(Instructions for the task)
Produce again, without any change, the lines running from the one with "- [x] 2051 - 2055" through the final line of the data below, and only those.

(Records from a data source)
>>>>

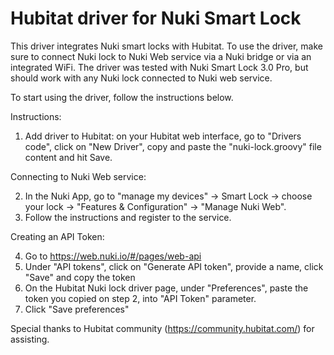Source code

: # Hubitat driver for Nuki Smart Lock

This driver integrates Nuki smart locks with Hubitat.
To use the driver, make sure to connect Nuki lock to Nuki Web service via a Nuki bridge or via an integrated WiFi.
The driver was tested with Nuki Smart Lock 3.0 Pro, but should work with any Nuki lock connected to Nuki web service.

To start using the driver, follow the instructions below.

 Instructions:
 
  1. Add driver to Hubitat: on your Hubitat web interface, go to "Drivers code", click on "New Driver", copy and paste the "nuki-lock.groovy" file content and hit Save.  
  
  Connecting to Nuki Web service:
  
  2. In the Nuki App, go to "manage my devices" -> Smart Lock -> choose your lock -> "Features & Configuration" -> "Manage Nuki Web". 
  3. Follow the instructions and register to the service.
  
  Creating an API Token:
  
  4. Go to https://web.nuki.io/#/pages/web-api
  5. Under "API tokens", click on "Generate API token", provide a name, click "Save" and copy the token
  6. On the Hubitat Nuki lock driver page, under "Preferences", paste the token you copied on step 2, into "API Token" parameter.
  7. Click "Save preferences"

Special thanks to Hubitat community (https://community.hubitat.com/) for assisting.
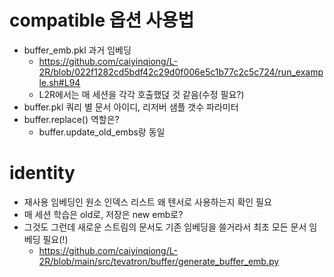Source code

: # compatible 옵션 사용법
- buffer_emb.pkl 과거 임베딩
  - https://github.com/caiyinqiong/L-2R/blob/022f1282cd5bdf42c29d0f006e5c1b77c2c5c724/run_example.sh#L94
  - L2R에서는 매 세션을 각각 호출했덙 것 같음(수정 필요?)
- buffer.pkl 쿼리 별 문서 아이디, 리저버 샘플 갯수 파라미터
- buffer.replace() 역할은?
  - buffer.update_old_embs랑 동일


# identity
- 재사용 임베딩인 원소 인덱스 리스트 왜 텐서로 사용하는지 확인 필요 
- 매 세션 학습은 old로, 저장은 new emb로?
- 그것도 그런데 새로운 스트림의 문서도 기존 임베딩을 쓸거라서 최초 모든 문서 임베딩 필요(!)
  - https://github.com/caiyinqiong/L-2R/blob/main/src/tevatron/buffer/generate_buffer_emb.py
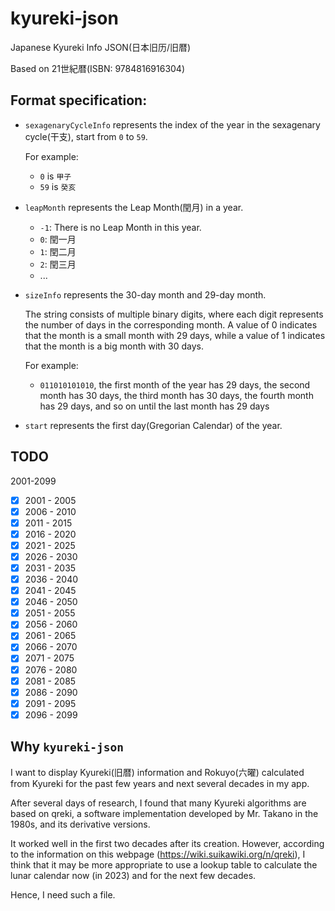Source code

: # kyureki-json
Japanese Kyureki Info JSON(日本旧历/旧暦)

Based on 21世紀暦(ISBN: 9784816916304)

## Format specification:

- `sexagenaryCycleInfo` represents the index of the year in the sexagenary cycle(干支), start from `0` to `59`.

  For example:
  - `0` is `甲子`
  - `59` is `癸亥`

- `leapMonth` represents the Leap Month(閏月) in a year.
  - `-1`: There is no Leap Month in this year.
  - `0`: 閏一月
  - `1`: 閏二月
  - `2`: 閏三月
  - ...

- `sizeInfo` represents the 30-day month and 29-day month. 
  
  The string consists of multiple binary digits, where each digit represents the number of days in the corresponding month. A value of 0 indicates that the month is a small month with 29 days, while a value of 1 indicates that the month is a big month with 30 days.

  For example:
  - `011010101010`, the first month of the year has 29 days, the second month has 30 days, the third month has 30 days, the fourth month has 29 days, and so on until the last month has 29 days

- `start` represents the first day(Gregorian Calendar) of the year.

## TODO

2001-2099

- [x] 2001 - 2005
- [x] 2006 - 2010
- [x] 2011 - 2015
- [x] 2016 - 2020
- [x] 2021 - 2025
- [x] 2026 - 2030
- [x] 2031 - 2035
- [x] 2036 - 2040
- [x] 2041 - 2045
- [x] 2046 - 2050
- [x] 2051 - 2055
- [x] 2056 - 2060
- [x] 2061 - 2065
- [x] 2066 - 2070
- [x] 2071 - 2075
- [x] 2076 - 2080
- [x] 2081 - 2085
- [x] 2086 - 2090
- [x] 2091 - 2095
- [x] 2096 - 2099

## Why `kyureki-json`

I want to display Kyureki(旧暦) information and Rokuyo(六曜) calculated from Kyureki for the past few years and next several decades in my app.

After several days of research, I found that many Kyureki algorithms are based on qreki, a software implementation developed by Mr. Takano in the 1980s, and its derivative versions.

It worked well in the first two decades after its creation. However, according to the information on this webpage (https://wiki.suikawiki.org/n/qreki), I think that it may be more appropriate to use a lookup table to calculate the lunar calendar now (in 2023) and for the next few decades.

Hence, I need such a file.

<<<<

(Result below)
- [x] 2051 - 2055
- [x] 2056 - 2060
- [x] 2061 - 2065
- [x] 2066 - 2070
- [x] 2071 - 2075
- [x] 2076 - 2080
- [x] 2081 - 2085
- [x] 2086 - 2090
- [x] 2091 - 2095
- [x] 2096 - 2099

## Why `kyureki-json`

I want to display Kyureki(旧暦) information and Rokuyo(六曜) calculated from Kyureki for the past few years and next several decades in my app.

After several days of research, I found that many Kyureki algorithms are based on qreki, a software implementation developed by Mr. Takano in the 1980s, and its derivative versions.

It worked well in the first two decades after its creation. However, according to the information on this webpage (https://wiki.suikawiki.org/n/qreki), I think that it may be more appropriate to use a lookup table to calculate the lunar calendar now (in 2023) and for the next few decades.

Hence, I need such a file.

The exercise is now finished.